EXERCISE: Below are some records. Retype exactly the lines from the one containing "explicit unrepresentable-reference error" through the one containing "0.496161 & 0.496161", both included, skipping every picture.

DATA FOR THE TASK:

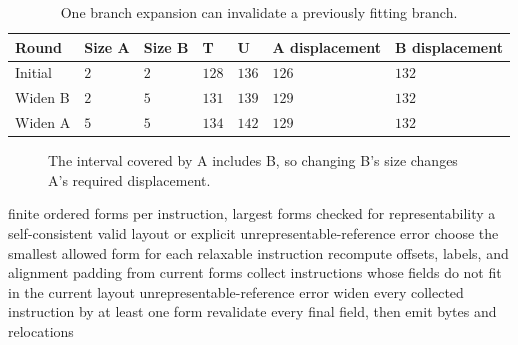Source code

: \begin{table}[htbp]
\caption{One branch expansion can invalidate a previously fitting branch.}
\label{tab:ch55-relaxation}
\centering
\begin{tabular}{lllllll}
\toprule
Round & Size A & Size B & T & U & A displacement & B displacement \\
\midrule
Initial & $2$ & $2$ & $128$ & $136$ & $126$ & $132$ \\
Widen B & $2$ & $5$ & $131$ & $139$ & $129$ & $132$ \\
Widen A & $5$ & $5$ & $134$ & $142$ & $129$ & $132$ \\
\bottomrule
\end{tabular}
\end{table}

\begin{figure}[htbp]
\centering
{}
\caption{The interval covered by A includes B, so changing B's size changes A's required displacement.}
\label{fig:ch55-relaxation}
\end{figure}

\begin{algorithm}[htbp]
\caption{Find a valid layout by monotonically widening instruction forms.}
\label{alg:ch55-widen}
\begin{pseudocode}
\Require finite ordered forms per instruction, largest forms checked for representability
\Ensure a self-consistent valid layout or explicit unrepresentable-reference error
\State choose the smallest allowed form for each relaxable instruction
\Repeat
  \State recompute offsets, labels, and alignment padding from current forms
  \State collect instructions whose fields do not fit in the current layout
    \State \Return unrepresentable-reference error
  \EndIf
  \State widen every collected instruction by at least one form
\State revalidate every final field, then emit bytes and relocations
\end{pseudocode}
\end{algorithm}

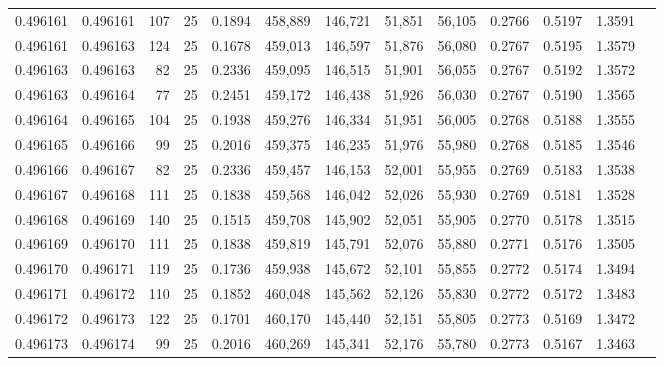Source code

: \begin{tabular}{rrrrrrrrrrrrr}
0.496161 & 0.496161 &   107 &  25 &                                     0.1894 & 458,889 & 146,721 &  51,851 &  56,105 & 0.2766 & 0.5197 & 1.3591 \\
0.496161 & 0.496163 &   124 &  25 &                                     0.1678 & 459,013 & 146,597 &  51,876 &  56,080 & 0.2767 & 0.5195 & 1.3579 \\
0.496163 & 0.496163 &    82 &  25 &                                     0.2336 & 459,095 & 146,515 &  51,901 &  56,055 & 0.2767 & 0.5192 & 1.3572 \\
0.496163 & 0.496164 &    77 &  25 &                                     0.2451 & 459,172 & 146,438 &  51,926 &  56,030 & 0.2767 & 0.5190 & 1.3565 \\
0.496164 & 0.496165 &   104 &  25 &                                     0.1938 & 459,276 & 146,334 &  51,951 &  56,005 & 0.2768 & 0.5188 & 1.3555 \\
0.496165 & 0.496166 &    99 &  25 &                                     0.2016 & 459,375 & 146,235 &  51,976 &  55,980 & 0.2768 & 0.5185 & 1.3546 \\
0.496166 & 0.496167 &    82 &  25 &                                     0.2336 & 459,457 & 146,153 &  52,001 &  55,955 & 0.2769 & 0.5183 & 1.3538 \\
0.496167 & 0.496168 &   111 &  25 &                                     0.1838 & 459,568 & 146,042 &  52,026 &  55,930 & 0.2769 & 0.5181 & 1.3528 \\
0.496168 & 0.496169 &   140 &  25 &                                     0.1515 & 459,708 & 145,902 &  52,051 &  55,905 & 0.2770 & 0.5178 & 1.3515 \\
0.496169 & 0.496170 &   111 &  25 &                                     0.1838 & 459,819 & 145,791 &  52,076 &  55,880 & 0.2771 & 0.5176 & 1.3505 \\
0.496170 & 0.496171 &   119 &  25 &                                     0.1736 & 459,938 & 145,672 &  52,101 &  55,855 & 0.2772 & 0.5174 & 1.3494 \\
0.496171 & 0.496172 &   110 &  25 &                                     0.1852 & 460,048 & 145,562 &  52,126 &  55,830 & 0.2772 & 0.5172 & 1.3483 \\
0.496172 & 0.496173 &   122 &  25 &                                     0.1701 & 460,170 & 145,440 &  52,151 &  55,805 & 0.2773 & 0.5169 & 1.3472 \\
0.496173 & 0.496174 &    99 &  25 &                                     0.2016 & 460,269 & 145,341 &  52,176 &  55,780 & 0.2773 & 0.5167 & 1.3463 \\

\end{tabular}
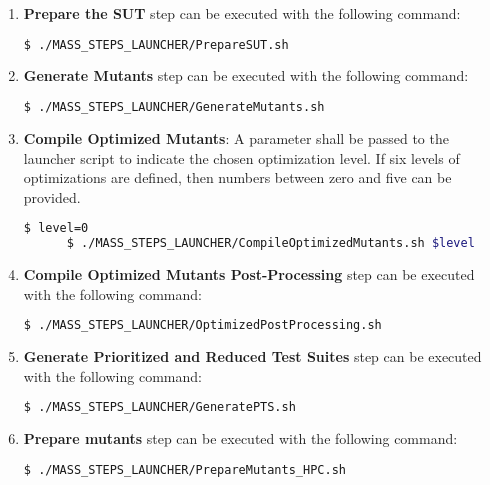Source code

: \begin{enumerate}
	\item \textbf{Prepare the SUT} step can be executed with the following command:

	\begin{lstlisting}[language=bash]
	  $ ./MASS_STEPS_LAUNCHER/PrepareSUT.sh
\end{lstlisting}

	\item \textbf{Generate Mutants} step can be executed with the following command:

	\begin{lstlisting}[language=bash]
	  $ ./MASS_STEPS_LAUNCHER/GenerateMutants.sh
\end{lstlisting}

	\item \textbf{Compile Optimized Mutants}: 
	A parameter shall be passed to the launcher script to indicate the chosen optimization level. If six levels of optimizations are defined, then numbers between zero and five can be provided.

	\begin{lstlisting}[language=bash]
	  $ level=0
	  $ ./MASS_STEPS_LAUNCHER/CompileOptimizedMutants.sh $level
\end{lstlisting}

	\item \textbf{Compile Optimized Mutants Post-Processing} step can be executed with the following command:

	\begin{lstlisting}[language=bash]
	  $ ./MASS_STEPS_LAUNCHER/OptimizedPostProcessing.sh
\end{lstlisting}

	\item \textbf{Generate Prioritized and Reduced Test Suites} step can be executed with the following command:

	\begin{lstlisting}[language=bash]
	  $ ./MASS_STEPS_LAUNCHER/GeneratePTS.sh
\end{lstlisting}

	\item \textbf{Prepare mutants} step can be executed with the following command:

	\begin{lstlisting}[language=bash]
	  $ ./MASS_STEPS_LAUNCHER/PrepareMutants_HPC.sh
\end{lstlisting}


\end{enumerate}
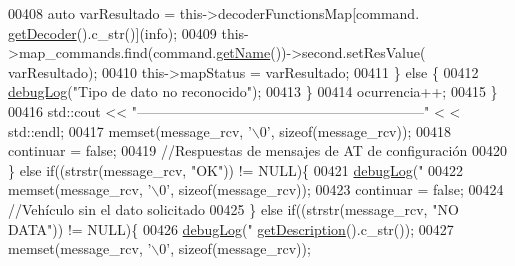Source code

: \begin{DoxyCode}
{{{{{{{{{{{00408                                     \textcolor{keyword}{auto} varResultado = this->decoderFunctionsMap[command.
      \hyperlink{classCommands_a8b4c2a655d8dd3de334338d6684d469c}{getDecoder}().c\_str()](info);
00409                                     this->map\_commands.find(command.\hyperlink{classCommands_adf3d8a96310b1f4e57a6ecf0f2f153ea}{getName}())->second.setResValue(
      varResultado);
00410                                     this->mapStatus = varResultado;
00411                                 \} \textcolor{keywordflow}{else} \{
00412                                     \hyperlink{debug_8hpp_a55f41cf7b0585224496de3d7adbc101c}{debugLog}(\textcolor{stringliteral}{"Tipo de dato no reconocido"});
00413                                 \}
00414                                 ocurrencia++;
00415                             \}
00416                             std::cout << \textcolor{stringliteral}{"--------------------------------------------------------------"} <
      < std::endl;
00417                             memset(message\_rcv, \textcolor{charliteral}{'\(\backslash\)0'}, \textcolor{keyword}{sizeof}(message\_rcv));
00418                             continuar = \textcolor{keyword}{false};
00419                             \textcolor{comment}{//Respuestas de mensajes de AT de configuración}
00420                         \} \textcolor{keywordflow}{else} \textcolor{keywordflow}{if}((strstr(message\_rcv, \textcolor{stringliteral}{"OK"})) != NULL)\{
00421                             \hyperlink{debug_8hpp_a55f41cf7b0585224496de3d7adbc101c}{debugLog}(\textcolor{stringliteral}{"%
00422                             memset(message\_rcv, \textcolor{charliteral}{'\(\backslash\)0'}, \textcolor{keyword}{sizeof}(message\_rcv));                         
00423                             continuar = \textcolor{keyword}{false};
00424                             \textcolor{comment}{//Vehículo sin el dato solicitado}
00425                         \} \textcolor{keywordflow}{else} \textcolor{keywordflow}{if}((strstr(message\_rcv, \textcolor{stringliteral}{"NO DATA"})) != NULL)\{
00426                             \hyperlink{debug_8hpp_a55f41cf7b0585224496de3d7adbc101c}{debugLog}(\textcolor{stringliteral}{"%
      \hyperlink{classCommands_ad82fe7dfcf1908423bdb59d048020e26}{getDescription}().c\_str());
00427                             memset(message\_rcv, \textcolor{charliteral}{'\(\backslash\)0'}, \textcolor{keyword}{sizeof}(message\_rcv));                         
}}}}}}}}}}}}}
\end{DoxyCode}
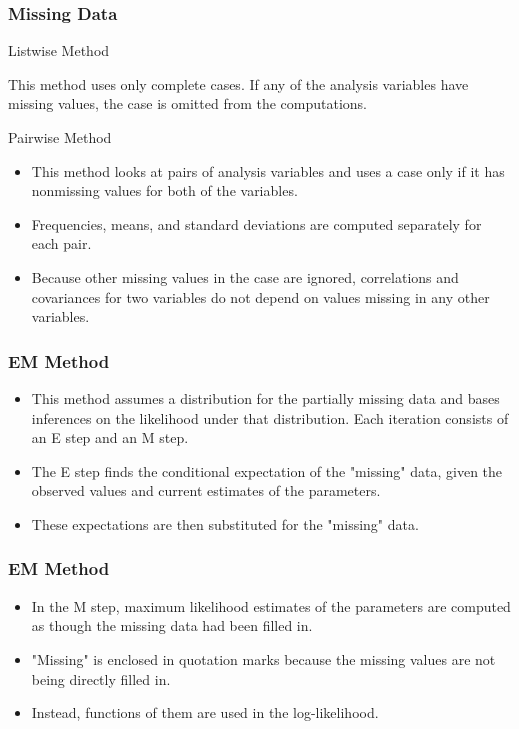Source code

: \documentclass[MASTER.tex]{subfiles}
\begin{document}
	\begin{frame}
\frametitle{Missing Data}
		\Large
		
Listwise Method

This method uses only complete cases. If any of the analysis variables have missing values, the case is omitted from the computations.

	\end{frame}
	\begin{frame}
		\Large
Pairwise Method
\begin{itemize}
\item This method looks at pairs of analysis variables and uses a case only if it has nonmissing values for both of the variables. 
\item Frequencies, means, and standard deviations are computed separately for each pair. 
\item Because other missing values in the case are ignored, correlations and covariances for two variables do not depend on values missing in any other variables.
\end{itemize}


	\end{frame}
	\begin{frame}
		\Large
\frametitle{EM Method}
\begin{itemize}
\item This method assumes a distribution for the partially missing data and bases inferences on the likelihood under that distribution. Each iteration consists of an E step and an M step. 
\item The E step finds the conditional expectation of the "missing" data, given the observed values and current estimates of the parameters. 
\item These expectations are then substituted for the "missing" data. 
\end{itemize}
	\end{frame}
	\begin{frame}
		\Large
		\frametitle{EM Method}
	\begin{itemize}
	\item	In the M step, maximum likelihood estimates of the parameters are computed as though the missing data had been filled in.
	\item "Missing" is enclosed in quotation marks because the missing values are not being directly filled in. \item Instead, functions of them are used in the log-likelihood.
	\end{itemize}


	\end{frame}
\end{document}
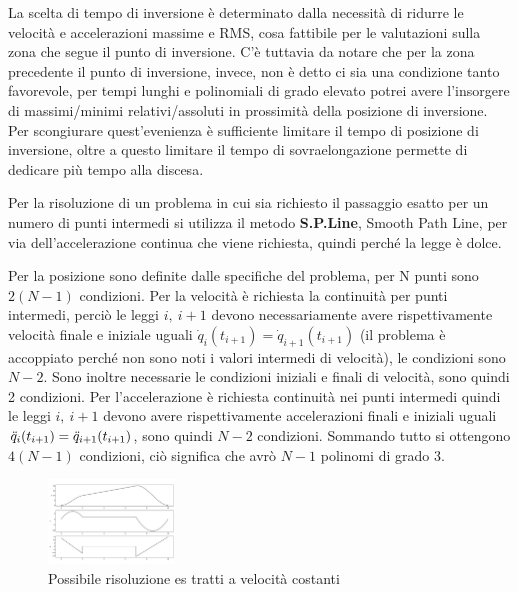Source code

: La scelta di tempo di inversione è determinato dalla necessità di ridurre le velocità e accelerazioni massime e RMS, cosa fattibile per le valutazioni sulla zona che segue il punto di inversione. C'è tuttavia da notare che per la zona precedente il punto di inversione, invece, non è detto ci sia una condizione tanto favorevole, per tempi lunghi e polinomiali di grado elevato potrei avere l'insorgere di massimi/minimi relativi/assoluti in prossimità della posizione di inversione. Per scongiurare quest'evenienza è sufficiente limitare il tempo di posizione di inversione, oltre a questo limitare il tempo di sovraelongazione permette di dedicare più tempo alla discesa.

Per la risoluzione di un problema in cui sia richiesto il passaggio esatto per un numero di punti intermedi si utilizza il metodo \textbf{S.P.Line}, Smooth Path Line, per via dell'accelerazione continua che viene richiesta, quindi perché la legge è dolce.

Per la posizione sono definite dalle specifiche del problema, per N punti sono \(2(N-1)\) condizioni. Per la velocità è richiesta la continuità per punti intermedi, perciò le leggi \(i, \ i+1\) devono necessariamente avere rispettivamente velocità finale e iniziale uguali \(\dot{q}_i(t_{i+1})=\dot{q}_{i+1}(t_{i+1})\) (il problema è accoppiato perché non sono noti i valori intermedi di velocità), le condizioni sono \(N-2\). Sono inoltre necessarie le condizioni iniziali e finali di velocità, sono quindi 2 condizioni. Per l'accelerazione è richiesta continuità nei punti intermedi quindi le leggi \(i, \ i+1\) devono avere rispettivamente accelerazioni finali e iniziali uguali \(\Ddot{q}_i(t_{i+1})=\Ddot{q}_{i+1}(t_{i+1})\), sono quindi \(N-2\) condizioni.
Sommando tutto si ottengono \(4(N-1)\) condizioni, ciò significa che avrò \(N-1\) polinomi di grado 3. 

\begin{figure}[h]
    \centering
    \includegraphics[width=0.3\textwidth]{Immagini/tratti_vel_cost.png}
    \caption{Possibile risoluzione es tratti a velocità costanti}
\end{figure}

ANSWER SPACE:
\Ensure a self-consistent valid layout or explicit unrepresentable-reference error
\State choose the smallest allowed form for each relaxable instruction
\Repeat
  \State recompute offsets, labels, and alignment padding from current forms
  \State collect instructions whose fields do not fit in the current layout
    \State \Return unrepresentable-reference error
  \EndIf
  \State widen every collected instruction by at least one form
\State revalidate every final field, then emit bytes and relocations
\end{pseudocode}
\end{algorithm}

Source code

: \begin{tabular}{rrrrrrrrrrrrr}
0.496161 & 0.496161 &   107 &  25 &                                     0.1894 & 458,889 & 146,721 &  51,851 &  56,105 & 0.2766 & 0.5197 & 1.3591 \\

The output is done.